- [Aim of the exercise]
Locate the line that contains "## Q: 学校的收发快递政策怎么样？" in the data that follows. Copy it and every subsequent line to the end, exactly, excluding pictures.

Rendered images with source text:
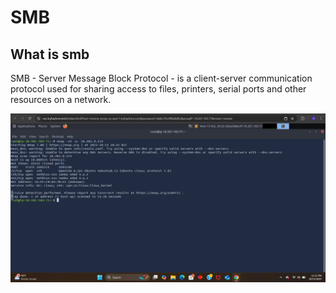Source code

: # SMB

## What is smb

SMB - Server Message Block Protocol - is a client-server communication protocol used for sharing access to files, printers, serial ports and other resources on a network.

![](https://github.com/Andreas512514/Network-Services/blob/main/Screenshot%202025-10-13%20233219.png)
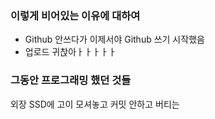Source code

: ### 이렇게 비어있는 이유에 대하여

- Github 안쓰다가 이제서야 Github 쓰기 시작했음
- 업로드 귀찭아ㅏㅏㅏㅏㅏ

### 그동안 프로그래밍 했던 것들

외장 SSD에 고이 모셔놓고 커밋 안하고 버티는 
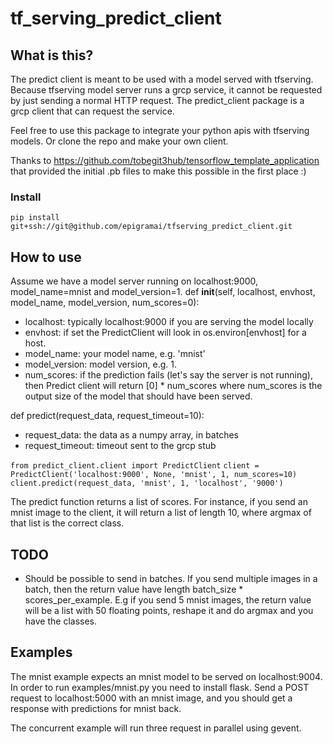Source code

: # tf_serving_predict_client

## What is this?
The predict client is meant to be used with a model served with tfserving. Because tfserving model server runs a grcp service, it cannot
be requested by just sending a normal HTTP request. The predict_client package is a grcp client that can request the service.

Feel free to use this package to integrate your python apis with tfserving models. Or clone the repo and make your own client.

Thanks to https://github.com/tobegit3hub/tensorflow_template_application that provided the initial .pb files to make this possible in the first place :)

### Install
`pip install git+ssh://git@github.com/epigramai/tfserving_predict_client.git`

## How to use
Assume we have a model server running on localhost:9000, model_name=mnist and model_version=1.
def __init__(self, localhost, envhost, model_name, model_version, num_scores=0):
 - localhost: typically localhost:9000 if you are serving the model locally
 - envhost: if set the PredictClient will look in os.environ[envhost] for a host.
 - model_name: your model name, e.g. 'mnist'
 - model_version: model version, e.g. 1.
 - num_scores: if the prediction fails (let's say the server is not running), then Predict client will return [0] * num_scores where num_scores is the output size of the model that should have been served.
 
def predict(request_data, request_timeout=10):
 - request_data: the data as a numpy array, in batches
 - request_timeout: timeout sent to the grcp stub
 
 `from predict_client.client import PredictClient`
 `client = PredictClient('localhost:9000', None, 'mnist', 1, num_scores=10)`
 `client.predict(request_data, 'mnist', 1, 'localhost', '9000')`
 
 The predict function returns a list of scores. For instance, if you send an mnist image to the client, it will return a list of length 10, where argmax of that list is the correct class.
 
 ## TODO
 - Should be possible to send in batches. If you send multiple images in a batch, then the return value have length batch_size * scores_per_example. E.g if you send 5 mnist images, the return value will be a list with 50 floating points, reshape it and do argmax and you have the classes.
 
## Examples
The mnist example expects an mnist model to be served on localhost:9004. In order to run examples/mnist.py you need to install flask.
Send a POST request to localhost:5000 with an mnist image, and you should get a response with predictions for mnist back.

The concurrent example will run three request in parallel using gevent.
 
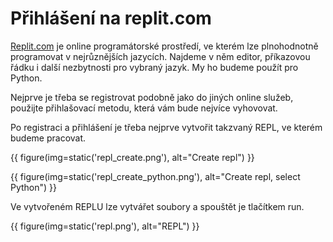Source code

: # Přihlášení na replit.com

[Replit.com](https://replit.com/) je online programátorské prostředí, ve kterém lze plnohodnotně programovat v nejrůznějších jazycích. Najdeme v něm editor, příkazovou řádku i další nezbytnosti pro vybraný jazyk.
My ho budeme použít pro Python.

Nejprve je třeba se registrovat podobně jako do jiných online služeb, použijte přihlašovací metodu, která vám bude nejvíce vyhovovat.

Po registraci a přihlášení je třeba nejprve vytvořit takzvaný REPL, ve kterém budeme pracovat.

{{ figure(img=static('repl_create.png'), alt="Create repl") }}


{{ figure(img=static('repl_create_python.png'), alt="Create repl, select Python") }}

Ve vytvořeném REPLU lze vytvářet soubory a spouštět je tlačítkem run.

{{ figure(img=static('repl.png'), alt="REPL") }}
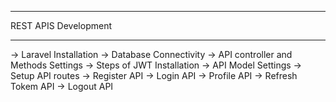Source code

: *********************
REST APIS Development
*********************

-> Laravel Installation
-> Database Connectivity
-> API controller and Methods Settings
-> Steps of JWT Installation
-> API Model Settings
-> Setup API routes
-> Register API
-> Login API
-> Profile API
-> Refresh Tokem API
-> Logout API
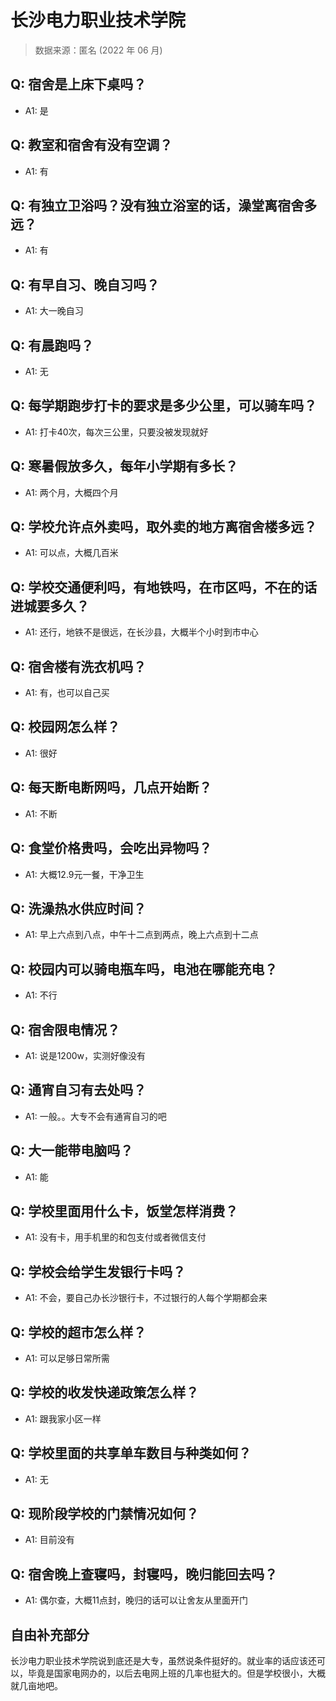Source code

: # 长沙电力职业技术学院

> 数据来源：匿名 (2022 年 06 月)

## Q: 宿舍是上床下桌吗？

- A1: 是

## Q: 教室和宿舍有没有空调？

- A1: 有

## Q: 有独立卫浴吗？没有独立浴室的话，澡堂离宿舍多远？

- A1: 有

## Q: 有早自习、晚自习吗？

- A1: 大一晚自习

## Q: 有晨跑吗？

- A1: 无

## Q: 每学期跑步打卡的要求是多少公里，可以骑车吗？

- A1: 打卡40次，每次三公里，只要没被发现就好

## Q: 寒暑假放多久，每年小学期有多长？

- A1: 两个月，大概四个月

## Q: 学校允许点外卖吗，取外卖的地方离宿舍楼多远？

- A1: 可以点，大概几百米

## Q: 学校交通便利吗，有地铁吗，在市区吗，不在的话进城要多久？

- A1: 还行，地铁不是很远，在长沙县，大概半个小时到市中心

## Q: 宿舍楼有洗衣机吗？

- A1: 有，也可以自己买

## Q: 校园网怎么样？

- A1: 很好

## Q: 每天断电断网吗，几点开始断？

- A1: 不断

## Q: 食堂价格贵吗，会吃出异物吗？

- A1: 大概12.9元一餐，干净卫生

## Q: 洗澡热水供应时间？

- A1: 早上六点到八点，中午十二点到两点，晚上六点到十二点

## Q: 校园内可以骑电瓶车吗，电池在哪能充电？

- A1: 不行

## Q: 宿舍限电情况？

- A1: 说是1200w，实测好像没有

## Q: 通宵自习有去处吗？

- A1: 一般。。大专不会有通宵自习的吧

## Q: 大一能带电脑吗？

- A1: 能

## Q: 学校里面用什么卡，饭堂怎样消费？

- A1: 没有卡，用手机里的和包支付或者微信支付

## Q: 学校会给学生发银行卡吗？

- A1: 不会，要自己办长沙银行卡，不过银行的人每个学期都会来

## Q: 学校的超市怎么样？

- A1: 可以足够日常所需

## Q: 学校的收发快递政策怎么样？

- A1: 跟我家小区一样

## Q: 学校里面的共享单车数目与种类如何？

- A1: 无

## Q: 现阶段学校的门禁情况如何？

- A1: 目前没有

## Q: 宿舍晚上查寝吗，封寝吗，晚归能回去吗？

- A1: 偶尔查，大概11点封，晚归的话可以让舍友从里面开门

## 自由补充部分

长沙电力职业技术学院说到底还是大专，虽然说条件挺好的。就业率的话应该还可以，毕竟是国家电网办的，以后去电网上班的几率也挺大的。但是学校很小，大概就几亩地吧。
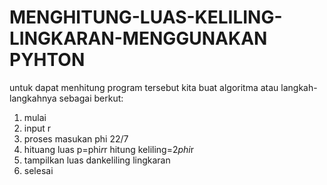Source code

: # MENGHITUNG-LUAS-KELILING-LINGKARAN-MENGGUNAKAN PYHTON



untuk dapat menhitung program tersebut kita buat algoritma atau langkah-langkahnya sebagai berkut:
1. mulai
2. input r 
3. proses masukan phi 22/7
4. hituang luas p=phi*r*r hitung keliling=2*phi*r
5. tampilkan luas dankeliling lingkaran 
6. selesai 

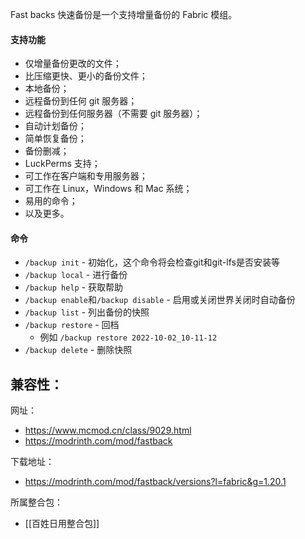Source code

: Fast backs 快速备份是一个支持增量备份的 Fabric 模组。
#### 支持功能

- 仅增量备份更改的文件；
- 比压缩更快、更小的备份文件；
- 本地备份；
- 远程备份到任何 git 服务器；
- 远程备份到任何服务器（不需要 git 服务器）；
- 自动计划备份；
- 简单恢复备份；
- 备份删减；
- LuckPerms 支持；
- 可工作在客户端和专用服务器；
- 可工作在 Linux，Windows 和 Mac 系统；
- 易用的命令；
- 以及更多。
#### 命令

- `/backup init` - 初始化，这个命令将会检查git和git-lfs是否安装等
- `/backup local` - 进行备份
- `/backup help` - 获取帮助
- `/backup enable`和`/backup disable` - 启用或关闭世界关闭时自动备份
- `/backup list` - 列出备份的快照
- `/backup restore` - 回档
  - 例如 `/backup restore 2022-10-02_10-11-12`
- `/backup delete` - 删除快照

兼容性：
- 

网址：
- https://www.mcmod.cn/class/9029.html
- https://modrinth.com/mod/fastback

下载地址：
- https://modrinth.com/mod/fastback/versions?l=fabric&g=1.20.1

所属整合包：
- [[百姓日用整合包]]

- [Written response]
## Q: 学校的收发快递政策怎么样？

- A1: 跟我家小区一样

## Q: 学校里面的共享单车数目与种类如何？

- A1: 无

## Q: 现阶段学校的门禁情况如何？

- A1: 目前没有

## Q: 宿舍晚上查寝吗，封寝吗，晚归能回去吗？

- A1: 偶尔查，大概11点封，晚归的话可以让舍友从里面开门

## 自由补充部分

长沙电力职业技术学院说到底还是大专，虽然说条件挺好的。就业率的话应该还可以，毕竟是国家电网办的，以后去电网上班的几率也挺大的。但是学校很小，大概就几亩地吧。
Source code

: # MENGHITUNG-LUAS-KELILING-LINGKARAN-MENGGUNAKAN PYHTON



untuk dapat menhitung program tersebut kita buat algoritma atau langkah-langkahnya sebagai berkut:
1. mulai
2. input r 
3. proses masukan phi 22/7
4. hituang luas p=phi*r*r hitung keliling=2*phi*r
5. tampilkan luas dankeliling lingkaran 
6. selesai 

Source code

: Fast backs 快速备份是一个支持增量备份的 Fabric 模组。
#### 支持功能

- 仅增量备份更改的文件；
- 比压缩更快、更小的备份文件；
- 本地备份；
- 远程备份到任何 git 服务器；
- 远程备份到任何服务器（不需要 git 服务器）；
- 自动计划备份；
- 简单恢复备份；
- 备份删减；
- LuckPerms 支持；
- 可工作在客户端和专用服务器；
- 可工作在 Linux，Windows 和 Mac 系统；
- 易用的命令；
- 以及更多。
#### 命令

- `/backup init` - 初始化，这个命令将会检查git和git-lfs是否安装等
- `/backup local` - 进行备份
- `/backup help` - 获取帮助
- `/backup enable`和`/backup disable` - 启用或关闭世界关闭时自动备份
- `/backup list` - 列出备份的快照
- `/backup restore` - 回档
  - 例如 `/backup restore 2022-10-02_10-11-12`
- `/backup delete` - 删除快照

兼容性：
- 

网址：
- https://www.mcmod.cn/class/9029.html
- https://modrinth.com/mod/fastback

下载地址：
- https://modrinth.com/mod/fastback/versions?l=fabric&g=1.20.1

所属整合包：
- [[百姓日用整合包]]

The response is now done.